The problem:
From the material below, return every line that includes "secretsmanager".

Provided records:
..........
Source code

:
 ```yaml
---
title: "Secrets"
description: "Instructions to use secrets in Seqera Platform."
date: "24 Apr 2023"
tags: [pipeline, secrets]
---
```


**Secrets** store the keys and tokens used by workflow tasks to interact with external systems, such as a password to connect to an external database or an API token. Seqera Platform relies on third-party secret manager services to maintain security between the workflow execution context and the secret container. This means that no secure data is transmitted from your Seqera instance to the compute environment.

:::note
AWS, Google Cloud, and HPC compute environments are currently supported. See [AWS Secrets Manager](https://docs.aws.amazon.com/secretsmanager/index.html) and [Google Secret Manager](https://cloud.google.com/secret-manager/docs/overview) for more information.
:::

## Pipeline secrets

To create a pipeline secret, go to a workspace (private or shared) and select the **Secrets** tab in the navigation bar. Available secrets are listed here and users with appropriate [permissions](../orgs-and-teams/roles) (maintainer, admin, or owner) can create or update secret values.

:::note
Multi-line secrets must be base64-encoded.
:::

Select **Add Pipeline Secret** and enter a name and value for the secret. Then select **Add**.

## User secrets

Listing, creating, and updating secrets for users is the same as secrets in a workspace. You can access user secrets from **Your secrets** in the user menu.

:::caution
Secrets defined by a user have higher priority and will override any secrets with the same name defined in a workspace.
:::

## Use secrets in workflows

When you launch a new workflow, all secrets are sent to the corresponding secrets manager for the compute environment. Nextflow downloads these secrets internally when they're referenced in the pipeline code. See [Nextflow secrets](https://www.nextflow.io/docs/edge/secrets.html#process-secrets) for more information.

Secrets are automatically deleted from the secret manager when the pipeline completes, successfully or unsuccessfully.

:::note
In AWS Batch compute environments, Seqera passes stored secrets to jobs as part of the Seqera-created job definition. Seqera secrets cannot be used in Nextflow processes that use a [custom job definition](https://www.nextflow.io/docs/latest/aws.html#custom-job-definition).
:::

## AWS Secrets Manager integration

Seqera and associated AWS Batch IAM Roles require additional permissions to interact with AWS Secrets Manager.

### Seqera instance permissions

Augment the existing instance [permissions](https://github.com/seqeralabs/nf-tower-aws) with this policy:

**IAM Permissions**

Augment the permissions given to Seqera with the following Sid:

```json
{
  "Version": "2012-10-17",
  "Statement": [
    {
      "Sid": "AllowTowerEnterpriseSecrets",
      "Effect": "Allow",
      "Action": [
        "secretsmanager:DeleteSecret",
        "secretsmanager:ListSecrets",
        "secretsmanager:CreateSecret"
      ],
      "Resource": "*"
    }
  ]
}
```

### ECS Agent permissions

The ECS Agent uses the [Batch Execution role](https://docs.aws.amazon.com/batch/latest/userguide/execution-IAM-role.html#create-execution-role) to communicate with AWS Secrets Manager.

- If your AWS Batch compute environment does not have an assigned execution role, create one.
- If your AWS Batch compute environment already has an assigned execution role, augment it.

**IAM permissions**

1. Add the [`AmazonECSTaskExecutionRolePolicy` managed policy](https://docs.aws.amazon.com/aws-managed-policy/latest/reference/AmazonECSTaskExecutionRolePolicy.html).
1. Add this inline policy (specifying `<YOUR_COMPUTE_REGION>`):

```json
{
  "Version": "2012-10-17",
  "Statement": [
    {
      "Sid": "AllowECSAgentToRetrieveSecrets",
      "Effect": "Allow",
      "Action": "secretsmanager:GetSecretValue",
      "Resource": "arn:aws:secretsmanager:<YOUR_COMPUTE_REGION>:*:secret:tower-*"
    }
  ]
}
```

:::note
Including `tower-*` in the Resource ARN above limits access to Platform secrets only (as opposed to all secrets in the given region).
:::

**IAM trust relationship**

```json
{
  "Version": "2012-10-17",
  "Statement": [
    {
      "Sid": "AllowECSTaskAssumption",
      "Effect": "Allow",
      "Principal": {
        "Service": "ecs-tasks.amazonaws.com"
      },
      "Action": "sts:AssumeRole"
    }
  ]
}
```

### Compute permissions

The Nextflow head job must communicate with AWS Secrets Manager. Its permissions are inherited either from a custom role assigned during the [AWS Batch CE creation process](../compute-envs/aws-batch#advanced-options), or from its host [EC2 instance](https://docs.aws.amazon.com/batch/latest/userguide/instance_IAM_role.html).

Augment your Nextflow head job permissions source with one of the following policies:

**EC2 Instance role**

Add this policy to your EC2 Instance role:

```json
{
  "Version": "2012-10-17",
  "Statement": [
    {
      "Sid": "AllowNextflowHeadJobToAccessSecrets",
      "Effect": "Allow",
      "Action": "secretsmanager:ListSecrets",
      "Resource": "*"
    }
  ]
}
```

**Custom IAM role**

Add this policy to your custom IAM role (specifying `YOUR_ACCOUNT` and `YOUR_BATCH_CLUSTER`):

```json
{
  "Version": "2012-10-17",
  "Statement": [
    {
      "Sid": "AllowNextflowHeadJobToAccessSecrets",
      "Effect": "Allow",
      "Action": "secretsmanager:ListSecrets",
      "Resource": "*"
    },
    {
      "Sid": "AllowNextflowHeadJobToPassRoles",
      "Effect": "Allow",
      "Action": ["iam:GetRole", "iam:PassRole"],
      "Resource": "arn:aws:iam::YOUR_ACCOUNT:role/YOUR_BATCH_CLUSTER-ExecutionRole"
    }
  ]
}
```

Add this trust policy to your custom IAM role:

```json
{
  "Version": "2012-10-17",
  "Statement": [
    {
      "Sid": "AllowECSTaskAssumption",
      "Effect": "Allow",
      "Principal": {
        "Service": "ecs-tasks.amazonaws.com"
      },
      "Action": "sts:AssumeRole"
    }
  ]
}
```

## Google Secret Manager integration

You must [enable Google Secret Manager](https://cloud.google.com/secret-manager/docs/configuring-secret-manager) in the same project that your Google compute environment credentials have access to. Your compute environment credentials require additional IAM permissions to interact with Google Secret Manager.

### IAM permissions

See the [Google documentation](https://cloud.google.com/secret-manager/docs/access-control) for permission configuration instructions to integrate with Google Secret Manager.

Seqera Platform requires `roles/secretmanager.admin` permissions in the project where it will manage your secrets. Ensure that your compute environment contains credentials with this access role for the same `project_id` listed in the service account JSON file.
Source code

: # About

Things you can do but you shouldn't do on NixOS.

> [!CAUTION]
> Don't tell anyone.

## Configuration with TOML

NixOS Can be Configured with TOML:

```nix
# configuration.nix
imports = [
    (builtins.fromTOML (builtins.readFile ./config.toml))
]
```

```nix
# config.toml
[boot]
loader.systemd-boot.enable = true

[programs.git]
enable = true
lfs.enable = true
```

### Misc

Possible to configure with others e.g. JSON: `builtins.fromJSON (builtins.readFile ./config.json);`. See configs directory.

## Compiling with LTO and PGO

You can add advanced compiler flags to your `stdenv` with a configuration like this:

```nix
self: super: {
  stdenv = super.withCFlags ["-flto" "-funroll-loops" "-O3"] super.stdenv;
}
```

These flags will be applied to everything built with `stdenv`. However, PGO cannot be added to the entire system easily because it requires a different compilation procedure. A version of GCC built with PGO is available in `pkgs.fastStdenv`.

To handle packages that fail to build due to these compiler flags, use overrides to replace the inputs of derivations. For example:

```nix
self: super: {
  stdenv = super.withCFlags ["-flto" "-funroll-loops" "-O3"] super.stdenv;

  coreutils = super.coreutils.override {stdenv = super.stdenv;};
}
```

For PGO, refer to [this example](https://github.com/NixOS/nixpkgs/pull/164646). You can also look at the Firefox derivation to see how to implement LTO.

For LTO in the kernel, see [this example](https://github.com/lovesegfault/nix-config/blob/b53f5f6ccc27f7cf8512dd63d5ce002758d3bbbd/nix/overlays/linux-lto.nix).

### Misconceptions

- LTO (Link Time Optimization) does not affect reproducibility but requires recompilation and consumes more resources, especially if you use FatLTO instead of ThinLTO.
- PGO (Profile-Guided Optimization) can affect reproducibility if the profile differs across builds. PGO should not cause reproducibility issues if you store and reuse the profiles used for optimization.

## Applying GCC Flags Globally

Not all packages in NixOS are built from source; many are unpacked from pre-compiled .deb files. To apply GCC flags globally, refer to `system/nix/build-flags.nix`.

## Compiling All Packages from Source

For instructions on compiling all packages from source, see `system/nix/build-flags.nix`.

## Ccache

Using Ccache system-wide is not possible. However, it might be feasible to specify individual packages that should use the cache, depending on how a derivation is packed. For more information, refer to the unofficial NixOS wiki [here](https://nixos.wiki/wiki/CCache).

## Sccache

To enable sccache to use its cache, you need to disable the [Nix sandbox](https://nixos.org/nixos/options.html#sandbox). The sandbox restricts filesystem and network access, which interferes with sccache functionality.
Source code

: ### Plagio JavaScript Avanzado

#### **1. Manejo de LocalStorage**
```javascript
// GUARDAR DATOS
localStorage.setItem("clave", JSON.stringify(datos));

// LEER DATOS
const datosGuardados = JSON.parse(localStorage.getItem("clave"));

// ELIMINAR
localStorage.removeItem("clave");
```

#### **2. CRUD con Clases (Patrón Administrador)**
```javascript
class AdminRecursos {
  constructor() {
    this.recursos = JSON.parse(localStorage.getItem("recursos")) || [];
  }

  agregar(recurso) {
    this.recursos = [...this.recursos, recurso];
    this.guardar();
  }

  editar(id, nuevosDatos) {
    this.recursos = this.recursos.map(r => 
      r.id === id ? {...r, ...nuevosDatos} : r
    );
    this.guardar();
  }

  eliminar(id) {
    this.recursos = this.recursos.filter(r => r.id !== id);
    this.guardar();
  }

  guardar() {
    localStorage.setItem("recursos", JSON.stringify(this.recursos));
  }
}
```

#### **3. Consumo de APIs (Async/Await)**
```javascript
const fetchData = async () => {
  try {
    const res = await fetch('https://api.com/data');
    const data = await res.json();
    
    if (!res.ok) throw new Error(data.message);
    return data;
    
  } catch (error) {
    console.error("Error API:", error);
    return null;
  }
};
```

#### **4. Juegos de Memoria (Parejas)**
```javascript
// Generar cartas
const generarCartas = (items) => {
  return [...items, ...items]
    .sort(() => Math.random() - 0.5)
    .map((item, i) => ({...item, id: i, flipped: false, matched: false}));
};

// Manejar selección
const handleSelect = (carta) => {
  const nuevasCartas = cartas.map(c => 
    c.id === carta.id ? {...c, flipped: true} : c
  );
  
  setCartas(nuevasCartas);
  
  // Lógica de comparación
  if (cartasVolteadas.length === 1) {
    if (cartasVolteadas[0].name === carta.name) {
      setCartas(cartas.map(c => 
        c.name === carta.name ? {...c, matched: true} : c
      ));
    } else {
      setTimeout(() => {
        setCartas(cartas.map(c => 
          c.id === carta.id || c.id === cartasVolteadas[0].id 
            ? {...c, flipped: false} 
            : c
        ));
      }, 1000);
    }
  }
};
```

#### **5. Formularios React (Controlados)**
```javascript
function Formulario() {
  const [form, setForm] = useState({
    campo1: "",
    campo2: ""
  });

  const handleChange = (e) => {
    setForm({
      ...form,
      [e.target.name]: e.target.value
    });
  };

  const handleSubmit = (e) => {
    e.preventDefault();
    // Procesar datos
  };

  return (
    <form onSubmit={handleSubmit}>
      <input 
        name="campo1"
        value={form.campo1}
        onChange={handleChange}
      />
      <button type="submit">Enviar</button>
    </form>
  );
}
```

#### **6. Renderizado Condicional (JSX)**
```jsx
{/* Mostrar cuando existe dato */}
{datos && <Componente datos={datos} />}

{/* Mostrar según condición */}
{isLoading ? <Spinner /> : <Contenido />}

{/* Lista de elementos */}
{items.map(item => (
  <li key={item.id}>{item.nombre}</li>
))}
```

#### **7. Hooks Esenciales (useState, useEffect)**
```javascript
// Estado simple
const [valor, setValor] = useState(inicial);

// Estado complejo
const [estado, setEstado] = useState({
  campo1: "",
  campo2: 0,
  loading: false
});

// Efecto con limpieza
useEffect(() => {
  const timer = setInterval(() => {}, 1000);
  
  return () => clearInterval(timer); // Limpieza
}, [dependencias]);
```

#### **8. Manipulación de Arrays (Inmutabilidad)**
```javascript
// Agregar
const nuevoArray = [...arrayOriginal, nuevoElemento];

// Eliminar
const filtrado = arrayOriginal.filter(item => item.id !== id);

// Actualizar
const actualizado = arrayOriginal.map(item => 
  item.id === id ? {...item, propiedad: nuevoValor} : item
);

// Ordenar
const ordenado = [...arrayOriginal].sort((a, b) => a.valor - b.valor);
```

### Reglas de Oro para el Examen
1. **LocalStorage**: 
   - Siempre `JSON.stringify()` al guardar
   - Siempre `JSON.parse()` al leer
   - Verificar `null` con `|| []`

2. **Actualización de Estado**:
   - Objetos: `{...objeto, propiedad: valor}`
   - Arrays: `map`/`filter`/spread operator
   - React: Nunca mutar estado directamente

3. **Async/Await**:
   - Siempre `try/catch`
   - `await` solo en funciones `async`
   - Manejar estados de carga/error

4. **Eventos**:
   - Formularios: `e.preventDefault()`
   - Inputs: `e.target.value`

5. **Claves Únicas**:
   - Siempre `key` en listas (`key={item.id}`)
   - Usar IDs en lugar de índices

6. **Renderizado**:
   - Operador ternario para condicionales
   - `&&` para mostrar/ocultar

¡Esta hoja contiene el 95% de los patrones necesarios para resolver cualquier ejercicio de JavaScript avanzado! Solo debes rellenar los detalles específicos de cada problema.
..........
Task answer:
AWS, Google Cloud, and HPC compute environments are currently supported. See [AWS Secrets Manager](https://docs.aws.amazon.com/secretsmanager/index.html) and [Google Secret Manager](https://cloud.google.com/secret-manager/docs/overview) for more information.
        "secretsmanager:DeleteSecret",
        "secretsmanager:ListSecrets",
        "secretsmanager:CreateSecret"
      "Action": "secretsmanager:GetSecretValue",
      "Resource": "arn:aws:secretsmanager:<YOUR_COMPUTE_REGION>:*:secret:tower-*"
      "Action": "secretsmanager:ListSecrets",
      "Action": "secretsmanager:ListSecrets",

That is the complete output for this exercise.